By citing Verstappen’s exercising of discipline, so too Horner highlighted Perez’s lack of it. That’s quite the charge for such an experienced driver to be lumped with – but the evidence of three breaches in three attempts is damning.
Remember that point earlier about Red Bull’s performance goals?
“Of course, the frustration for us as a team is now we have two Ferraris [that] are a little closer versus one Red Bull with Checo out of position.”
Hearing Horner say that, I couldn’t help but be transported back to the 2019 Hungarian Grand Prix. On that day, Verstappen was nip-and-tuck with Lewis Hamilton in the fight for victory but appeared to have a marginal edge, only for Mercedes to pit Hamilton late on for mediums – a call that swung the pendulum decisively in his favour, as Hamilton passed Verstappen inside the final five laps to win.
That Hamilton was able to make that stop without major consequence was felt at the time to be largely down to the fact Red Bull didn’t have its second car in position to play the rear-gunner role it so badly needed. Had Pierre Gasly been third, say, 15s behind the front two, such a strategy would never have been available to Mercedes.
Instead, Gasly finished sixth, a lap down and behind the McLaren of Carlos Sainz, in what proved to be his final race for the senior team.
Now, that’s not to compare like-for-like. Perez hasn’t been in anywhere near that sort of performance trouble even at his lowest ebbs, and there’s no suggestion his drive is in jeopardy; that’s not the point being made here. As unrelenting as Horner was, he moved immediately to shut down such a notion before the question of Perez’s future had even finished being asked. “Checo’s fixed. Checo, everybody’s fully behind. So any talk of replacing Checo is wide of the mark.”
And it’s not even a given that Ferrari, impressive though its turn of speed in qualifying was, will sustain a challenge in the grand prix proper. Qualifying is its strong suit in 2023 and its car does tend to churn up the tyres more quickly than any of its immediate rivals. Would it really be a surprise to see that trait rear its head again on Sunday?
But a team doesn’t become a multiple championship-winning operation by banking on such hypotheticals. It wants the most sure-fire chance of winning a grand prix it can have, with both drivers contributing to that scenario. From that point of view, Perez did let Red Bull down, and Red Bull has a right to be irked.
The Austrian Grand Prix is, don’t forget, the scene of Ferrari’s most recent F1 victory almost 12 months ago.

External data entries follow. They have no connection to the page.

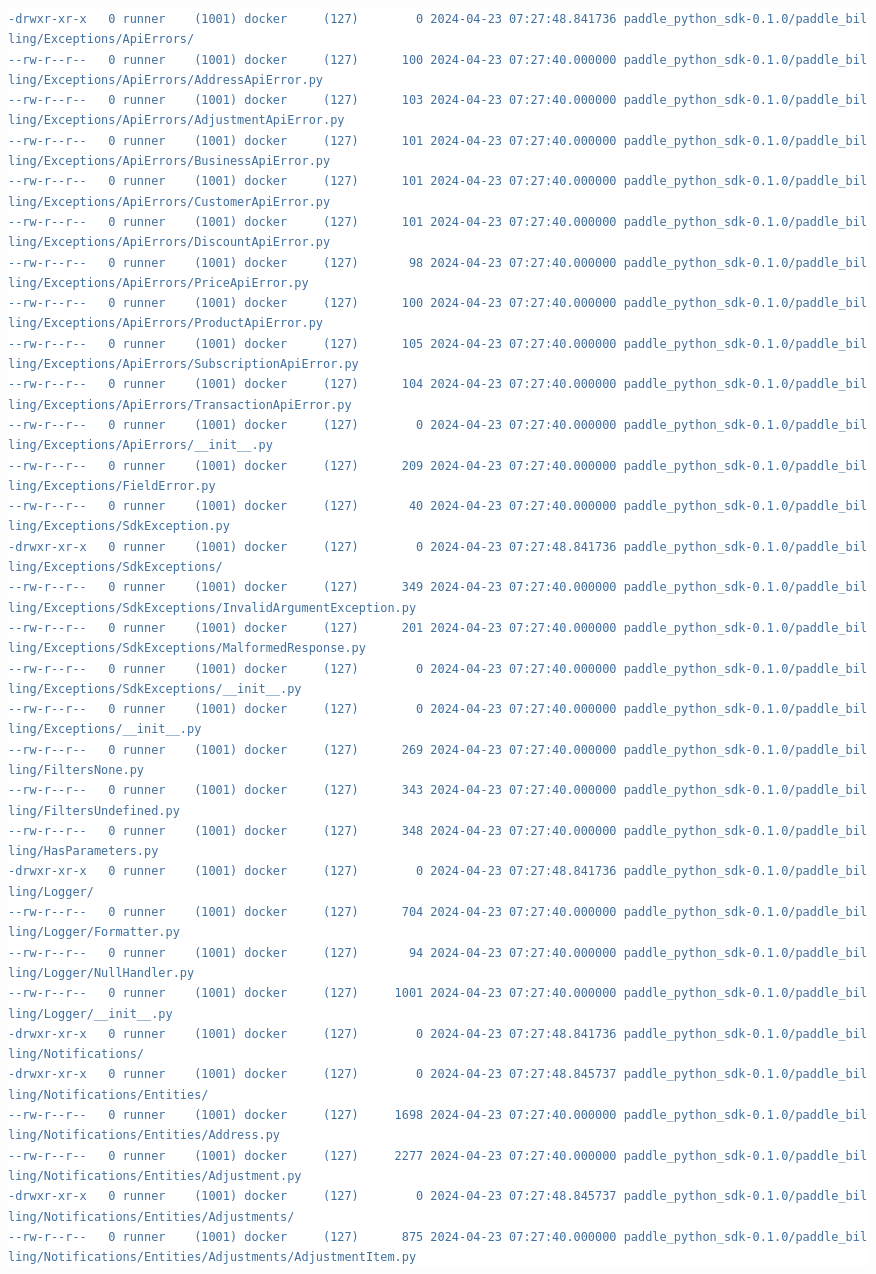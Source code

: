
 ```diff
-drwxr-xr-x   0 runner    (1001) docker     (127)        0 2024-04-23 07:27:48.841736 paddle_python_sdk-0.1.0/paddle_billing/Exceptions/ApiErrors/
--rw-r--r--   0 runner    (1001) docker     (127)      100 2024-04-23 07:27:40.000000 paddle_python_sdk-0.1.0/paddle_billing/Exceptions/ApiErrors/AddressApiError.py
--rw-r--r--   0 runner    (1001) docker     (127)      103 2024-04-23 07:27:40.000000 paddle_python_sdk-0.1.0/paddle_billing/Exceptions/ApiErrors/AdjustmentApiError.py
--rw-r--r--   0 runner    (1001) docker     (127)      101 2024-04-23 07:27:40.000000 paddle_python_sdk-0.1.0/paddle_billing/Exceptions/ApiErrors/BusinessApiError.py
--rw-r--r--   0 runner    (1001) docker     (127)      101 2024-04-23 07:27:40.000000 paddle_python_sdk-0.1.0/paddle_billing/Exceptions/ApiErrors/CustomerApiError.py
--rw-r--r--   0 runner    (1001) docker     (127)      101 2024-04-23 07:27:40.000000 paddle_python_sdk-0.1.0/paddle_billing/Exceptions/ApiErrors/DiscountApiError.py
--rw-r--r--   0 runner    (1001) docker     (127)       98 2024-04-23 07:27:40.000000 paddle_python_sdk-0.1.0/paddle_billing/Exceptions/ApiErrors/PriceApiError.py
--rw-r--r--   0 runner    (1001) docker     (127)      100 2024-04-23 07:27:40.000000 paddle_python_sdk-0.1.0/paddle_billing/Exceptions/ApiErrors/ProductApiError.py
--rw-r--r--   0 runner    (1001) docker     (127)      105 2024-04-23 07:27:40.000000 paddle_python_sdk-0.1.0/paddle_billing/Exceptions/ApiErrors/SubscriptionApiError.py
--rw-r--r--   0 runner    (1001) docker     (127)      104 2024-04-23 07:27:40.000000 paddle_python_sdk-0.1.0/paddle_billing/Exceptions/ApiErrors/TransactionApiError.py
--rw-r--r--   0 runner    (1001) docker     (127)        0 2024-04-23 07:27:40.000000 paddle_python_sdk-0.1.0/paddle_billing/Exceptions/ApiErrors/__init__.py
--rw-r--r--   0 runner    (1001) docker     (127)      209 2024-04-23 07:27:40.000000 paddle_python_sdk-0.1.0/paddle_billing/Exceptions/FieldError.py
--rw-r--r--   0 runner    (1001) docker     (127)       40 2024-04-23 07:27:40.000000 paddle_python_sdk-0.1.0/paddle_billing/Exceptions/SdkException.py
-drwxr-xr-x   0 runner    (1001) docker     (127)        0 2024-04-23 07:27:48.841736 paddle_python_sdk-0.1.0/paddle_billing/Exceptions/SdkExceptions/
--rw-r--r--   0 runner    (1001) docker     (127)      349 2024-04-23 07:27:40.000000 paddle_python_sdk-0.1.0/paddle_billing/Exceptions/SdkExceptions/InvalidArgumentException.py
--rw-r--r--   0 runner    (1001) docker     (127)      201 2024-04-23 07:27:40.000000 paddle_python_sdk-0.1.0/paddle_billing/Exceptions/SdkExceptions/MalformedResponse.py
--rw-r--r--   0 runner    (1001) docker     (127)        0 2024-04-23 07:27:40.000000 paddle_python_sdk-0.1.0/paddle_billing/Exceptions/SdkExceptions/__init__.py
--rw-r--r--   0 runner    (1001) docker     (127)        0 2024-04-23 07:27:40.000000 paddle_python_sdk-0.1.0/paddle_billing/Exceptions/__init__.py
--rw-r--r--   0 runner    (1001) docker     (127)      269 2024-04-23 07:27:40.000000 paddle_python_sdk-0.1.0/paddle_billing/FiltersNone.py
--rw-r--r--   0 runner    (1001) docker     (127)      343 2024-04-23 07:27:40.000000 paddle_python_sdk-0.1.0/paddle_billing/FiltersUndefined.py
--rw-r--r--   0 runner    (1001) docker     (127)      348 2024-04-23 07:27:40.000000 paddle_python_sdk-0.1.0/paddle_billing/HasParameters.py
-drwxr-xr-x   0 runner    (1001) docker     (127)        0 2024-04-23 07:27:48.841736 paddle_python_sdk-0.1.0/paddle_billing/Logger/
--rw-r--r--   0 runner    (1001) docker     (127)      704 2024-04-23 07:27:40.000000 paddle_python_sdk-0.1.0/paddle_billing/Logger/Formatter.py
--rw-r--r--   0 runner    (1001) docker     (127)       94 2024-04-23 07:27:40.000000 paddle_python_sdk-0.1.0/paddle_billing/Logger/NullHandler.py
--rw-r--r--   0 runner    (1001) docker     (127)     1001 2024-04-23 07:27:40.000000 paddle_python_sdk-0.1.0/paddle_billing/Logger/__init__.py
-drwxr-xr-x   0 runner    (1001) docker     (127)        0 2024-04-23 07:27:48.841736 paddle_python_sdk-0.1.0/paddle_billing/Notifications/
-drwxr-xr-x   0 runner    (1001) docker     (127)        0 2024-04-23 07:27:48.845737 paddle_python_sdk-0.1.0/paddle_billing/Notifications/Entities/
--rw-r--r--   0 runner    (1001) docker     (127)     1698 2024-04-23 07:27:40.000000 paddle_python_sdk-0.1.0/paddle_billing/Notifications/Entities/Address.py
--rw-r--r--   0 runner    (1001) docker     (127)     2277 2024-04-23 07:27:40.000000 paddle_python_sdk-0.1.0/paddle_billing/Notifications/Entities/Adjustment.py
-drwxr-xr-x   0 runner    (1001) docker     (127)        0 2024-04-23 07:27:48.845737 paddle_python_sdk-0.1.0/paddle_billing/Notifications/Entities/Adjustments/
--rw-r--r--   0 runner    (1001) docker     (127)      875 2024-04-23 07:27:40.000000 paddle_python_sdk-0.1.0/paddle_billing/Notifications/Entities/Adjustments/AdjustmentItem.py
```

So say Leclerc and Sainz do keep pace with Verstappen, and Ferrari can toy with the Red Bull on strategy (let’s save any flippant remarks about Ferrari’s pitwall decisions; after all, the 2022 race played out in not such dissimilar fashion), that’d be a situation that would immediately be improved for Red Bull, and mostly likely neutered as a threat altogether, if Perez was starting where he was capable of qualifying.
And even if Verstappen does saunter off at the front of the field in the grand prix, that will only serve to underline what could have been if Perez can’t make swift progress to the leading pack.
It goes without saying, but this is not what Red Bull brought Perez – an accomplished F1 race winner, who’s shown this season how well he can compare to a driver of Verstappen’s level – in to do. Nor is it reflective of the calibre of driver Perez is.
He has an immediate opportunity to show he’s capable of exercising the caution that Red Bull so badly wanted to see with an effective repeat of qualifying for the sprint race on Saturday. Really, Perez needs to come good on that; this needn’t be defining but, if the dissenting voices have started, he can’t get away with this sort of thing for much longer.